Sıkça karşılaştığı “Reklamcı olmak, bu sektörde başarılı olmak için ne yapmalıyım?” sorusuna yanıt vererek sunumuna başlayan Pembecioğlu ilk olarak İngilizce bilmenin gelişmeleri sağlıklı ve hızlı bir şekilde takip edebilmek adına önemli olduğunu belirtti. “Bu işin okulunu okumadıysanız Reklamcılık Vakfı’nın yaz kamplarına katılabilirsiniz. ‘Meraklı’ ve karşılaştığınız bir şeyi nasıl daha iyi yapabileceğinizi kendinize soruyor olmanız gerekiyor.” Sosyal medya bazlı çalışmalar ile şu sıralar göz ardı edildiğine inandığı temel pazarlama bilgisi ise Pembecioğlu’na göre bu sektörde başarılı olabilmek için şart.

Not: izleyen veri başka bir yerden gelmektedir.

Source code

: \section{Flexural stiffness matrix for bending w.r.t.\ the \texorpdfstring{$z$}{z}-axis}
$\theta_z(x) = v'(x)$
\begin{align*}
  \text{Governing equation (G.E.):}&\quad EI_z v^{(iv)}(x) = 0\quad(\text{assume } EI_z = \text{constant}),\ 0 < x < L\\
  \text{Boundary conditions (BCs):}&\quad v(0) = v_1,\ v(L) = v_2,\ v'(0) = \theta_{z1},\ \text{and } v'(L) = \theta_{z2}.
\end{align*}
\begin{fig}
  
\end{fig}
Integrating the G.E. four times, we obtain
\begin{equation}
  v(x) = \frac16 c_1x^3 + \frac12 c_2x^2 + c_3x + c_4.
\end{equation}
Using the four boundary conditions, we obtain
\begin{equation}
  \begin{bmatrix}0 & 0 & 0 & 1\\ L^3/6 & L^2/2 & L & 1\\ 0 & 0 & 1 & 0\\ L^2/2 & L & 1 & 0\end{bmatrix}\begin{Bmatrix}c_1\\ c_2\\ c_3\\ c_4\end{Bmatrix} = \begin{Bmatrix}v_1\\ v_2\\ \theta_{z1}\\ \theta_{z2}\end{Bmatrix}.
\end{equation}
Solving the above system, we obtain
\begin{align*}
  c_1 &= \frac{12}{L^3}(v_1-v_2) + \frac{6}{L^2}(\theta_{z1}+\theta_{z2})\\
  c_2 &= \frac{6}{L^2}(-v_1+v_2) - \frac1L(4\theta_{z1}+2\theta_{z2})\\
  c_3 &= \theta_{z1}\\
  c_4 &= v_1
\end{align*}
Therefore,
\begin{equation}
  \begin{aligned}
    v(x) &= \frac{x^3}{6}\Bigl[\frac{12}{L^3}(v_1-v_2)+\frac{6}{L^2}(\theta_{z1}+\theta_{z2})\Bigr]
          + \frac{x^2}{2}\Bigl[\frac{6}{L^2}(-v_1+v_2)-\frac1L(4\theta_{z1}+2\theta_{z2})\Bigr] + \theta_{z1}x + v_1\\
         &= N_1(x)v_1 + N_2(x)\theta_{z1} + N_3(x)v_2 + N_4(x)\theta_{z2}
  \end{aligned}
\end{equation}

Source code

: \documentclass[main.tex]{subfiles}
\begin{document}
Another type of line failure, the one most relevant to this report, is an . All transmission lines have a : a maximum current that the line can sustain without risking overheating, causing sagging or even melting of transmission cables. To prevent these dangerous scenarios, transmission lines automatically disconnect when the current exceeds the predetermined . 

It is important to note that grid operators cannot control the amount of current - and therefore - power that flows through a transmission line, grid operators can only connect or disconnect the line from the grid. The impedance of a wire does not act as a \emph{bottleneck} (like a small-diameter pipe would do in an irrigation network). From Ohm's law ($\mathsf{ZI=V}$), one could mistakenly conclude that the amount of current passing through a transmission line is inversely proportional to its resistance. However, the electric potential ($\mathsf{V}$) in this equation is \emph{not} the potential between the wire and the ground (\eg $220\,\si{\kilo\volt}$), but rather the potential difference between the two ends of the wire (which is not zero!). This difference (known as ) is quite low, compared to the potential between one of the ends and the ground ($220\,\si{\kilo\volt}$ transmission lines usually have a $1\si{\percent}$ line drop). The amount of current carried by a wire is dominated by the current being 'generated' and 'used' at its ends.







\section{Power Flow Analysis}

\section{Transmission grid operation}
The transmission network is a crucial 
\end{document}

2005 yılında kişisel bir blog olarak kurulan Bigumigu bugün sektör çalışanlarının en sık ziyaret ettiği siteler arasında yer alıyor. Pembecioğlu’na göre bu başarı kurucu çiftin aldığı “Bigumigu asla satılmayacak, ve Bigumigu hiçbir zaman ana gelir kaynağımız olmayacak.” kararlarının bir sonucu; çünkü bu kararlar onlara amatör ruhlarını kaybetmeden profesyonel olarak çalışabilme ortamını sunmuş ve sitenin hep asıl amacı doğrultusunda içerik üretebilmesine imkan vermiş: “İçerik işi kendi kitlenizi belirlemek, o kitleye hitap etmek, ve ona sadık kalmak üzerine kurulu.”
Kurulduğu dönemde tüm üyelerin haber girme yetkisi olmasının Bigumigu’nun bir “topluluk” olmasını sağladığını ve bunun da sitenin bugün geldiği noktada büyük etkisi olduğunu söyleyen Pembecioğlu, bu topluluğun ve o topluluğa sadık kalmanın önemini şu sözlerle belirtti: “Kurulduğumuz dönemde daha çok trafik almak için sitede sektörle ilgili haberler yerine, o zamanlar birçok sitenin yaptığı gibi, ‘meme’ gösterebilirdik ama o zaman bir topluluk olamazdık.”
Tutkuların yapılan işten çok da ayrılmaması gerektiğine inanan Pembecioğlu; Future Eğitim Kampı’na katılan gençlere günümüzün en büyük baskılarından biri olan “girişim yapma zorundalığı” ile ilgili önerilerde bulunarak konuşmasını bitirdi: “Başkalarına bakarak başarınızı ölçtüğünüz zaman hep yeni birini görürsünüz.”